After a pretty crappy 20-something-hour trip on an airline I won’t name that incensed me beyond words for arbitrarily making me check my carry-on bag on the first leg, I arrived in Rome ready to shake it off, only to get an uncivilized welcome by a trio of nasty Italian female millennials who either don’t like their jobs, don’t like their lives, or don’t like American women, or perhaps all of the above – but they managed to put the nail in the coffin of the first day as a purely shitty one.
It started with a snotty girl at the airport train station that sold me a ticket to the main downtown Rome terminal – a train system I’ve never been on. She took my money, dismissed most of my questions as beneath her, and sent me on my way. Whatever. On the train, bitchy girl number two comes into the picture – she was the “conductor” and asked for my ticket. I gave her the slip of paper the other girl had given me that showed I bought a ticket, and with more scorn that I thought was possible from someone who’s worst issue has likely been acne, she says, “That’s not a ticket, that’s a receipt for a ticket.” So I tell her well, it’s the only thing she gave me. What proceeded to unfold was an absurd argument in which the girl insisted that I DID NOT have a ticket for the train, despite having a ticket receipt for the train, and as such she was going to fine be about $80 for riding the train without a ticket. EIGHTY DOLLARS. On top of my $22 ticket that I had clearly paid for, seeing as I had a receipt and all. I argued. I became semi-belligerent. I had at that point been up for well over 24 hours, and I was not having it. “It’s not my problem,” she said. Haha. Oh. So I say, “Well it’s not my problem your ticket people can’t do their jobs.”
But, see, that wasn’t true, because it was my problem. I told her I wasn’t paying any fine and to get serious. She demanded my passport and told me I was getting a fine no matter what, but that I could try to talk to the customer service people at the train station in Rome.

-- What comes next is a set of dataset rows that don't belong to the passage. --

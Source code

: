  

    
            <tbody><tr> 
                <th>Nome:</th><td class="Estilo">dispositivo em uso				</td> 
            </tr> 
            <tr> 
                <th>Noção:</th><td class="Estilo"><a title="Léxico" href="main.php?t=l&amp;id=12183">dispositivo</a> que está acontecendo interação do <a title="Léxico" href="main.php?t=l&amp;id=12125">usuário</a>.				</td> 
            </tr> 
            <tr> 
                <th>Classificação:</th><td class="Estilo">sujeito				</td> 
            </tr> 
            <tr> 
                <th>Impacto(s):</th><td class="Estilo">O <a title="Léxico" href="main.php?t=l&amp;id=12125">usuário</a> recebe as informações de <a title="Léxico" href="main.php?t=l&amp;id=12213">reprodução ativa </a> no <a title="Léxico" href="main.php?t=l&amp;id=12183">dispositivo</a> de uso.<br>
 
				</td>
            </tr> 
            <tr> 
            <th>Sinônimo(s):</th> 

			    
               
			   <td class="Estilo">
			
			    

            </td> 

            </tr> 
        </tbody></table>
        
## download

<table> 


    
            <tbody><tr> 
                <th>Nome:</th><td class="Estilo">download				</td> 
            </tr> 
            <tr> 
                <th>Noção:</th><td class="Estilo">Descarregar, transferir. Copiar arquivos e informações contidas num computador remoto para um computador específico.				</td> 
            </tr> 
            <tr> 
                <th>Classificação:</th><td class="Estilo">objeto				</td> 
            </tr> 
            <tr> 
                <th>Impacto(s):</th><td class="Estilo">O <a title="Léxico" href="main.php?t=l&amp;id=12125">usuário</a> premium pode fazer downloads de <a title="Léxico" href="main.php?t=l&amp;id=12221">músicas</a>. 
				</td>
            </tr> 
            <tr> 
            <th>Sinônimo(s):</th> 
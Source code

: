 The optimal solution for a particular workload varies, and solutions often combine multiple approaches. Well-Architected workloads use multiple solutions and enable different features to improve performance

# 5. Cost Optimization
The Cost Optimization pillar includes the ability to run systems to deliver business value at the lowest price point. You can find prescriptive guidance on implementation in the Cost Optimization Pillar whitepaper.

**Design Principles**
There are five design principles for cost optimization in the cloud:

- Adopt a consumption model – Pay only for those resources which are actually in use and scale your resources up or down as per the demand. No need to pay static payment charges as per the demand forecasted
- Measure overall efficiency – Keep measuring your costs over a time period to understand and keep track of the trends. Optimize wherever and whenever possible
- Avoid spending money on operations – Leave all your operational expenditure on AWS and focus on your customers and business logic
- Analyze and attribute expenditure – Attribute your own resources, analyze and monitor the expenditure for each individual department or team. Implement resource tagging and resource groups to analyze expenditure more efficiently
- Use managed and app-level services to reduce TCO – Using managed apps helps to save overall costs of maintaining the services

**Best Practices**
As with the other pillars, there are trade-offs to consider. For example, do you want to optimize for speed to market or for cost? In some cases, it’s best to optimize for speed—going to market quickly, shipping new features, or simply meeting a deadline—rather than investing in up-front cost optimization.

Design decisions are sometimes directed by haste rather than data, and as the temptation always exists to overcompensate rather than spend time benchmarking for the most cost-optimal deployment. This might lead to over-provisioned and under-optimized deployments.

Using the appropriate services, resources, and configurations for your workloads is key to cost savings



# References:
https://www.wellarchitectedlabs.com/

Enter the third mean girl… she was some kind of nondescript station staffer watching an exit-only doorway from the platforms at the station. I approached her – needing directions to the customer service counter – and said, “Excuse me, I have a question.” She turned her gaze to me without even acknowledging that I was standing there – giving me a hollow, indifferent stare. So at this point, I’m feeling like a little bit of a bitch myself, if I’m honest, so I just stare back at her while I wait for her to acknowledge me. Apparently, the death stare was supposed to be my invitation to start talking, because after a few seconds of that staring showdown between us in which she wouldn’t acknowledge me and I wouldn’t speak until she did, she widened her eyes, shook her head in disgust, and shrugged at me, saying “WHAT?” like “What the F are you standing there for?” So I ever-so-sweetly say, “Oh – you didn’t respond so I thought you couldn’t speak English.” Bitch. I didn’t say that part. She points me to the customer service counter. I tell her to go F herself. OK, that’s not true. I said thanks, but I think she knew what I meant.
The customer service guy tells me I’m dumb for not insisting the girl at the train station give me an actual ticket along with my receipt. I tell him I have no idea how they run their stupid train service. Clearly, my first 24 hours was not going well. Finally, I just walked away, refusing to pay the fine. He told me it will double every two weeks. I told him he should be embarrassed about how stupid their system is. 😬 OK, that part is true. I just wanted to get on a train and go to Orvieto, a little hilltop city about 90 minutes north of Rome where I would be spending a few days. Yeah, I’ll pay the fine. Jerks. But I couldn’t just then because I was too mad.
Now I am a stroll and a good bottle of Italian wine into my first day, and I’m starting to shake it off. But seriously – how can you not? Look at this place? It is sweet and beautiful, and I haven’t run into a single Italian mean girl. I asked someone about my encounter, and they said yeah, Italian women can be that way, but that mostly EVERYONE in Europe is that way towards people from the USA at this point because they assume we all like Donald Trump and they all think he’s evil. Maybe I should have worn a “Trump sucks” sweatshirt or something. I don’t think it would have helped me at the train station though — those girls were just plain mean — but it might make the rest of this week bearable. Or maybe I’ll just drink some more Italian wine and pretend I’m from Canada. It can only get better, right?